Lamp (ランプ, Ranpu) is a Japanese indie band formed in 2000.

History

Formation 
Someya started playing guitar in middle school. In the folk club during high school, he became friends with Nagai through their common love of 60’s music. During college, when a friend introduced Sakakibara to Someya, he decided to start Lamp.

2003–2011: Early years and first six albums 
On 9 April 2003, Lamp released their first album, Soyokaze Apartment Room 201 (そよ風アパートメント201). Someya has cited manga artist Yoshiharu Tsuge as influence for the first album's lyrics. 

On 11 February 2004, they released their second album, For Lovers (恋人へ). Despite selling less than their first album, For Lovers became a fan favorite over the years.

On 25 May 2005, they released their third album, Komorebi Dori Nite (木洩陽通りにて).

On 7 March 2007, they released their compilation album, Zankou (残光).

On 3 December 2008, they released their fourth album, Lamp Genso (ランプ幻想).

On 4 August 2010, they released their fifth album, The Poetry Of August (八月の詩情).

On 9 February 2011, they released their sixth album, Tokyo Utopia Correspondence (東京ユウトピア通信).

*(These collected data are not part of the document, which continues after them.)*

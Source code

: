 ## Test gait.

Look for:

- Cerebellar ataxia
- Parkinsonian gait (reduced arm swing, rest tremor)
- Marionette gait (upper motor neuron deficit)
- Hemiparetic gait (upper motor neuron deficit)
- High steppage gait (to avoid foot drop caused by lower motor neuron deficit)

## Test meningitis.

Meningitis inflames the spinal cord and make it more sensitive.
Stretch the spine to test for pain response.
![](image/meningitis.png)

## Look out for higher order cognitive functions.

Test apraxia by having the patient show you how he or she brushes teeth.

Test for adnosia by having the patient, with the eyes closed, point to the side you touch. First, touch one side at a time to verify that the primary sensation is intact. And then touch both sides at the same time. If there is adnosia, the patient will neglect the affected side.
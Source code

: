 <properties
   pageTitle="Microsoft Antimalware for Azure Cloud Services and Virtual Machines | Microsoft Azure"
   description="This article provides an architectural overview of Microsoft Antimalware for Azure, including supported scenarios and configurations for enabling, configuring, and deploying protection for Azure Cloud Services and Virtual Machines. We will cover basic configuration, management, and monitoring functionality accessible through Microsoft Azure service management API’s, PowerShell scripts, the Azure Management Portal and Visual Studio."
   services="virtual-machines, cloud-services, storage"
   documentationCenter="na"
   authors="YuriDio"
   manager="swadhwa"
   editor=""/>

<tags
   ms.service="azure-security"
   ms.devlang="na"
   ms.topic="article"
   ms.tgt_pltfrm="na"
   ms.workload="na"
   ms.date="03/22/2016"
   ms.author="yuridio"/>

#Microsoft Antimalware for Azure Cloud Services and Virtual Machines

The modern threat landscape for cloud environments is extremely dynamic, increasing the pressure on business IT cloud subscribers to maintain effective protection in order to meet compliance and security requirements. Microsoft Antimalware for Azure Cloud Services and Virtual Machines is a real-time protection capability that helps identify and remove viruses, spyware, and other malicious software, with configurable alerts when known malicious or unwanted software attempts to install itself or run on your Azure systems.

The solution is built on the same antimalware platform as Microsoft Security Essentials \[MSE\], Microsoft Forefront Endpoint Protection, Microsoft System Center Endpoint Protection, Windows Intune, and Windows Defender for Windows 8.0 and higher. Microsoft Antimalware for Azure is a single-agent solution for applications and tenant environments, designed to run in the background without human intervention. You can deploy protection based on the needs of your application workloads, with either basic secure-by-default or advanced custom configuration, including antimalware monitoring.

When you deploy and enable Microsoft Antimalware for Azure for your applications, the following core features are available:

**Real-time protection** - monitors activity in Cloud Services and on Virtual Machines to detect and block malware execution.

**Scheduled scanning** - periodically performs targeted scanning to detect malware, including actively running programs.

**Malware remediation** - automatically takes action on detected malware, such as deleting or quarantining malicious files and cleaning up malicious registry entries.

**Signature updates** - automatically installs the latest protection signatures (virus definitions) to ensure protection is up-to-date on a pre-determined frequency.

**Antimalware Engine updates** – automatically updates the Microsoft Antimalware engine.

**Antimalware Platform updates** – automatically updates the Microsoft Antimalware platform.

The album cover was drawn by manga artist Ouji Suzuki (鈴木翁二).

2014–present: Botanical House, Tours, Yume, Her Watch, Stardust In Blue 
On 5 February 2014, Lamp released their seventh album, Yume (ゆめ). The album cover was drawn by illustrator Sēichi Hayashi (林静一). In 2014, they started their own label Botanical House. They performed at BEATRAM MUSIC FESTIVAL in Toyama Castle Park. They collaborated with San Francisco-based band The Bilinda Butchers on their debut album, Heaven.

In 2015, they performed at HELLO INDIE in Sendai.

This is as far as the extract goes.